Dino Buzzati (foto daqui


"O homem é, na realidade, uma imprevista anomalia no curso do processo evolutivo da vida, não o resultado ao qual a evolução devia necessariamente chegar. De fato, é concebível que a oficina da natureza tenha posto deliberadamente em circulação um animal ao mesmo tempo fraco, inteligentíssimo e mortal, isto é, inevitavelmente infeliz? Foi uma espécie de erro, um acaso quase inverossímil que racionalmente não tem motivo para se repetir em nenhum planeta – existem talvez bilhões de bilhões de bilhões – que apresentem condições ambientais iguais às da Terra."


"(...) o pior, quando se morre, é ir embora sozinho. Se partimos todos juntos, e aqui não fica mais ninguém, não digo que seja uma festa, mas quase. Que medo se pode ter quando a sorte é comum? (...) como é bom ver abolida de repente a escandalosa superioridade de quem tem o único mérito de ter nascido depois de nós. E que belíssima lição para certos patifes que lutam dia e noite para avançar como búfalos para uma lira a mais no cofrezinho, por um degrau a mais de poder, por um aplauso a mais, por uma mulher a mais, por uma trapaça a mais e que já planejaram seus sucessos por uma horrível quantidade anos futuros. Que sacrossanta ducha para tantos jovenzinhos que se julgam os donos absolutos do mundo, da inteligência, do justo e do belo e olham para nós, velhos, como baratas petrefactas, como se fossem viver eternamente, que magnífica surpresa, todos carregados como um sopro no mesmo carro negro fúnebre e lá, de ponta-cabeça, nas cataratas do nada (...) 'Oh sim, venha, bendito asteroide, não erre o caminho (...)'"


"(...) A morte física é um fenômeno eterno e, afinal de contas, excessivamente banal. Mas há outra morte, que algumas vezes é até pior. O desmoronamento da personalidade, o hábito mimético, a capitulação ao ambiente, a renúncia a si mesmo... Olhe ao seu redor. Fale com as pessoas. Não percebe que estão mortas, pelo menos 60%? E a cada ano cresce esse número. Apagadas, niveladas, submissas. Todos desejam a mesma coisa, dizem as mesmas coisas, todos pensam as mesmas e idênticas coisas. Nojenta civilização de massa (...) Há hoje nações imensas, todas feitas de pessoas mortas. Centenas de milhões de cadáveres. E trabalham, constroem, inventam, criam terríveis ocupações, estão felizes e contentes.
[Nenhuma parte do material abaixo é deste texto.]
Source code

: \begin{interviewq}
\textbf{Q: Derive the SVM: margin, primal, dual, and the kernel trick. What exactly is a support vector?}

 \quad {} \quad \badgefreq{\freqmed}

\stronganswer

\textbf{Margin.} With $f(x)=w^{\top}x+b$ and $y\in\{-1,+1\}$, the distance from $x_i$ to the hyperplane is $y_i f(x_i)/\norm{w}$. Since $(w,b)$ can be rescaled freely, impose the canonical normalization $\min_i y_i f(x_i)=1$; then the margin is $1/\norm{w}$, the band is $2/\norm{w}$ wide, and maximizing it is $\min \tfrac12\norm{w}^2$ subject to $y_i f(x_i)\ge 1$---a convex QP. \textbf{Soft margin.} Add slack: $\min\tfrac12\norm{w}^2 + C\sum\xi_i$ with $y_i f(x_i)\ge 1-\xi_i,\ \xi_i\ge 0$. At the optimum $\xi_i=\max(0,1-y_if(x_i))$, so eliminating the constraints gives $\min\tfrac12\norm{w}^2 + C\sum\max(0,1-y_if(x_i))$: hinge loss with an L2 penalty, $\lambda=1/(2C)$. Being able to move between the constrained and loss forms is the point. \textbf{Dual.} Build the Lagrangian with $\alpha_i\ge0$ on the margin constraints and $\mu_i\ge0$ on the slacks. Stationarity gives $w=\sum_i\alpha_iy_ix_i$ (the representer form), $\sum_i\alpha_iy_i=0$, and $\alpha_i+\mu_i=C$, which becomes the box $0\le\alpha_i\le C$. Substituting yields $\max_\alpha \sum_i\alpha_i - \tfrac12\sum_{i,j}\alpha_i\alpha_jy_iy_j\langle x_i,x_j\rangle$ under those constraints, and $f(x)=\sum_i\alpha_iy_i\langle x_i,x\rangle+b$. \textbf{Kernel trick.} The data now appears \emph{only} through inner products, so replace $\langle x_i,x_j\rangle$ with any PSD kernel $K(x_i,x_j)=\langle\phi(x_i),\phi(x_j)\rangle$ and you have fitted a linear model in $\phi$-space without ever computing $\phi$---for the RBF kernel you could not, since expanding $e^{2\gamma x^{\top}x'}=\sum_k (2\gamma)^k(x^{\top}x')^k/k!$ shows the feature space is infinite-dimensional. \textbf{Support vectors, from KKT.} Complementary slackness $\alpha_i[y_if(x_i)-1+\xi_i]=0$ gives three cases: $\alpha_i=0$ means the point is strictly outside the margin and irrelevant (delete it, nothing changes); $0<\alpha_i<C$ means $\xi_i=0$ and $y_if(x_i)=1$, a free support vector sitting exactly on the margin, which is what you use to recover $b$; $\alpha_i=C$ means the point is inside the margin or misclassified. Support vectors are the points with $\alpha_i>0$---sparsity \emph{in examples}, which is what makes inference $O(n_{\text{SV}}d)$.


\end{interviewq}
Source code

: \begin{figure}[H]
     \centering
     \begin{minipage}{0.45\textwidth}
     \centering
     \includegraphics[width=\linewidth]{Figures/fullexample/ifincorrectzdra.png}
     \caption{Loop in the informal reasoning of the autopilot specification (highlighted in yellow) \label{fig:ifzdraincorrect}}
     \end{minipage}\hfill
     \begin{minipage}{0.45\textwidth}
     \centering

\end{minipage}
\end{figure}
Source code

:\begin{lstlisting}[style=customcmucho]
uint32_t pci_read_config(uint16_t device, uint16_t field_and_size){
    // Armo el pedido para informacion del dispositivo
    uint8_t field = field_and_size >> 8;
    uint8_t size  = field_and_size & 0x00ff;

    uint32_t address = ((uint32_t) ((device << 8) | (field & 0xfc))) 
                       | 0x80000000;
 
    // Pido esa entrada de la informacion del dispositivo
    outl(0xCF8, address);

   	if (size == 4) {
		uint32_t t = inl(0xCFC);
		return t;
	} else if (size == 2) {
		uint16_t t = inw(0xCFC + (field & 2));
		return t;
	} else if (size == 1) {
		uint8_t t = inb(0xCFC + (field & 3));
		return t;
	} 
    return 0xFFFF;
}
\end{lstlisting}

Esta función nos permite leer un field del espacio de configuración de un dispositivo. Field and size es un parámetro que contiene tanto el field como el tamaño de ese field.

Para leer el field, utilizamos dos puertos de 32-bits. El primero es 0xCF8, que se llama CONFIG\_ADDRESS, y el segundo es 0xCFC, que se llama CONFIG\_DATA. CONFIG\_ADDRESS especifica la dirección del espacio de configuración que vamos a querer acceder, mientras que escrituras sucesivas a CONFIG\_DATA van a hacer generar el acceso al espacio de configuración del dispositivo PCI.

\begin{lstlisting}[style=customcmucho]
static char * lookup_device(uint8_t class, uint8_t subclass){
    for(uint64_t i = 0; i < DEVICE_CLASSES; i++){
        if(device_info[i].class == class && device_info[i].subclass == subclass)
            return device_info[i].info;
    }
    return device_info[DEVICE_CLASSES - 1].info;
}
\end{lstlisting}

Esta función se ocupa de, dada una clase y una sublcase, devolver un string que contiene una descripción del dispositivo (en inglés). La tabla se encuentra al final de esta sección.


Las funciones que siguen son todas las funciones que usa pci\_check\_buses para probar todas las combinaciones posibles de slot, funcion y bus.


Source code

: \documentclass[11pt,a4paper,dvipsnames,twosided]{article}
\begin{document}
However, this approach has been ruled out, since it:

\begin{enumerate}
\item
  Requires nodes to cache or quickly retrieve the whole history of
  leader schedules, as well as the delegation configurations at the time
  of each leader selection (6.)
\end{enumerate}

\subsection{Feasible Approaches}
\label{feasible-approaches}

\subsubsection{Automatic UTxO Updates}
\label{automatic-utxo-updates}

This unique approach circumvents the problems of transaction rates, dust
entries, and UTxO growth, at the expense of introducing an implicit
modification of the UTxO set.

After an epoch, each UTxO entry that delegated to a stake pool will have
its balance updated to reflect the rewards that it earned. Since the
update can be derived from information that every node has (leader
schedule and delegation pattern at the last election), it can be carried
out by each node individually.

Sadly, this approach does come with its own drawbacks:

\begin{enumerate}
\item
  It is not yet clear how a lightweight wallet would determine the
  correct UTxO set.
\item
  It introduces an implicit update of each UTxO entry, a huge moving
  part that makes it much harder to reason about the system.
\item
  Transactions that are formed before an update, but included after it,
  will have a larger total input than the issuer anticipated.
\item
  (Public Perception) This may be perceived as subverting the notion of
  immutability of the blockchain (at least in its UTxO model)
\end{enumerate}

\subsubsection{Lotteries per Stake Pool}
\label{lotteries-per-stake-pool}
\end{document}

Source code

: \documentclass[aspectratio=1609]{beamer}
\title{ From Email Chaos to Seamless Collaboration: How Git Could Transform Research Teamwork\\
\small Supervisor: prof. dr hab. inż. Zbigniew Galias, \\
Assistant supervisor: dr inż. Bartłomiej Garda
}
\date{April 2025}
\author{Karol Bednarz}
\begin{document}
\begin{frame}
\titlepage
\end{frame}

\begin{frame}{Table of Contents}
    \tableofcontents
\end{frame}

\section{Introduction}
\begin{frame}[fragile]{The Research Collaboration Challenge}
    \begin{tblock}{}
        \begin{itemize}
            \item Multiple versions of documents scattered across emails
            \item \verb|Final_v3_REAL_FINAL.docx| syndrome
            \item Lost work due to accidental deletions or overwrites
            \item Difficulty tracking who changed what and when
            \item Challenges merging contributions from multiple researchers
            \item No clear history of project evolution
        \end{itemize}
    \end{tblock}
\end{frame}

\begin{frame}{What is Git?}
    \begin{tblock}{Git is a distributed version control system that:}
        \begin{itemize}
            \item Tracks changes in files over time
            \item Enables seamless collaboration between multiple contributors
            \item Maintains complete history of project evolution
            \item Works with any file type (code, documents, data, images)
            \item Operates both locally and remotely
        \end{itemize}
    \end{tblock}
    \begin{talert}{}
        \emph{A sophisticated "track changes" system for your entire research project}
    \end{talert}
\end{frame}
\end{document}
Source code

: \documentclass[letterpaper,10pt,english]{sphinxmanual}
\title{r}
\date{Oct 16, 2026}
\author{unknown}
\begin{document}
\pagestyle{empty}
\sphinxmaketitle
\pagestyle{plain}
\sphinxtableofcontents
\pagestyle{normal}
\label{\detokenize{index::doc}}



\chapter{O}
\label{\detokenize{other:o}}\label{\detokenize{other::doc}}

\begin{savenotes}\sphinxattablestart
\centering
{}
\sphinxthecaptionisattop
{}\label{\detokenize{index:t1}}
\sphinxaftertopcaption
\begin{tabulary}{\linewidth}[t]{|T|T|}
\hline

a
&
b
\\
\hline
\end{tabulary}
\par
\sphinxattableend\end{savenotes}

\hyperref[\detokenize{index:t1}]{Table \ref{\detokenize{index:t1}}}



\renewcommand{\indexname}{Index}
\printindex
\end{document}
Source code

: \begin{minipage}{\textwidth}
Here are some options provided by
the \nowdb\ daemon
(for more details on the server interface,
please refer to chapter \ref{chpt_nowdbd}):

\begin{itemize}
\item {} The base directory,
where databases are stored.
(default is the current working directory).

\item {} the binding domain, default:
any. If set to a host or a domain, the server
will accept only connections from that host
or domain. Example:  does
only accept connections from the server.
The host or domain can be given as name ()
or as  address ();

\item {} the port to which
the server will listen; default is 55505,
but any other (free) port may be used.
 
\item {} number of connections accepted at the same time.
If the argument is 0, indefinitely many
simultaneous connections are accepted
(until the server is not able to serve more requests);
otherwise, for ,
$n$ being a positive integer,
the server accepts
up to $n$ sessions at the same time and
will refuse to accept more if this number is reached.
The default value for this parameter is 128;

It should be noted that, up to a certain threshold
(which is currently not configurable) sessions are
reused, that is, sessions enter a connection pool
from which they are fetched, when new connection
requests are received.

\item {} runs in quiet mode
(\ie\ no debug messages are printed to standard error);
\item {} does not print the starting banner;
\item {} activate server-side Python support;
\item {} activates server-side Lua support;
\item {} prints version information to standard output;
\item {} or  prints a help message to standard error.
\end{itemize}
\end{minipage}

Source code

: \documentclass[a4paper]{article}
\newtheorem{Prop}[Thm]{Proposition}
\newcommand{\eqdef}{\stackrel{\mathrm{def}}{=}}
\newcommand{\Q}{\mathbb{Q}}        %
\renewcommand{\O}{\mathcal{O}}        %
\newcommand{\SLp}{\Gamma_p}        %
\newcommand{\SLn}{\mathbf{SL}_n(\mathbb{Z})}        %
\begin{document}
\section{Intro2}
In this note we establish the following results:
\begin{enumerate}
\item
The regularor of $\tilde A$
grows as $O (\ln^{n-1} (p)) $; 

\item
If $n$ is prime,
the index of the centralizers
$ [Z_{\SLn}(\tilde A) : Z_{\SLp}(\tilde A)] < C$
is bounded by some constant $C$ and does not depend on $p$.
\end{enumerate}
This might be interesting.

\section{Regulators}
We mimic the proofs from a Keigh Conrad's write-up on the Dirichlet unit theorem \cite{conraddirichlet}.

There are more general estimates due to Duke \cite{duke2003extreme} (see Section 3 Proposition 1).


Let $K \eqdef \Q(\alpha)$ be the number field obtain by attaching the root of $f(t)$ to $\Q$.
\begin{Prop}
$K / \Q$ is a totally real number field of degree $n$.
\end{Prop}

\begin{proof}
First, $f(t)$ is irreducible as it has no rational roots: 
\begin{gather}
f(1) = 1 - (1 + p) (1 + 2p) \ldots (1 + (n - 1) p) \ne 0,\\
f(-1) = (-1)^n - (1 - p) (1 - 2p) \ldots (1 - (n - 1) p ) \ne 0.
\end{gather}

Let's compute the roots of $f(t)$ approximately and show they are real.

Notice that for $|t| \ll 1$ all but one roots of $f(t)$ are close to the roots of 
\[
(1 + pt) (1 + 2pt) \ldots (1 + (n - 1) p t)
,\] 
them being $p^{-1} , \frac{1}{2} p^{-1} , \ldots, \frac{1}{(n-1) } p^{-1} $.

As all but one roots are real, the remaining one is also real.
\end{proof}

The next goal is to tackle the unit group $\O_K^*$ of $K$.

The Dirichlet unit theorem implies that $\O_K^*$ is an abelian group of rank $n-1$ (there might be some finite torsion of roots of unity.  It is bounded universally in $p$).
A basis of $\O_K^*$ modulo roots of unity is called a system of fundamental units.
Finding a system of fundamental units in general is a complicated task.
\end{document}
Mas são uns pobres mortos."


"(...) O que é desagradável num hospital? A doença, talvez? Não. O que é desagradável é ver todos os outros, que não estão doentes. Quando chega a noite, nós condenados, para a cama, e os médicos, as enfermeiras, os assistentes etc. vão embora como passarinhos pela cidade, para casa, para a casa de amigos, para o restaurante, o cinema, o teatro, o amor. E isso deprime terrivelmente, creia, nos faz sentir diminuídos, influi de forma decisiva no processo. Ao contrário, se a gente está moribundo e os outros já estão todos mortos, a gente se sente um imperador. E aqui, exatamente, realizamos o milagre. Em primeiro lugar, nenhuma visita de parentes e de amigos, para evitar comparações desagradáveis. E depois, depois... médicos, assistentes, cirurgiões, anestesistas, enfermeiras etc., todos gravemente doentes. Ao fazer a comparação, os doentes sentem-se donos, sentem-se sãos. Sentem-se? Tornam-se sãos. Às vezes curam-se sem nem precisar de uma pílula."


"Embora nunca o tenha dito a ninguém, minha mulher, meus filhos e os médicos percebem claramente o que estou pensando e se esforçam de todas as maneiras para me tranquilizar. Riem, brincam, falam de coisas agradáveis e frívolas, fazem projetos a longo prazo (...) Minha cura completa está sendo descontada a partir do ponto de partida. Em dez dias, no máximo, estarei de novo em casa; em vinte, estarei ótimo como antes (...) Contudo, quanto mais se demonstra despreocupação e alegria ao meu redor, tanto mais me convenço de que tenho razão (...) a alegria e a serenidade que se dispensa ao doente na véspera das operações são, em geral, diretamente proporcionais ao perigo. É sobretudo quando os médicos asseguram, sorrindo, que não existe nenhum perigo, que mais devemos ficar alerta."





Presente no livro As noites difíceis (Nova Fronteira/2004), páginas 164, 252-253, 171-172, 259 e 249-250, respectivamente, na tradução de Fulvia M. L. Moretto.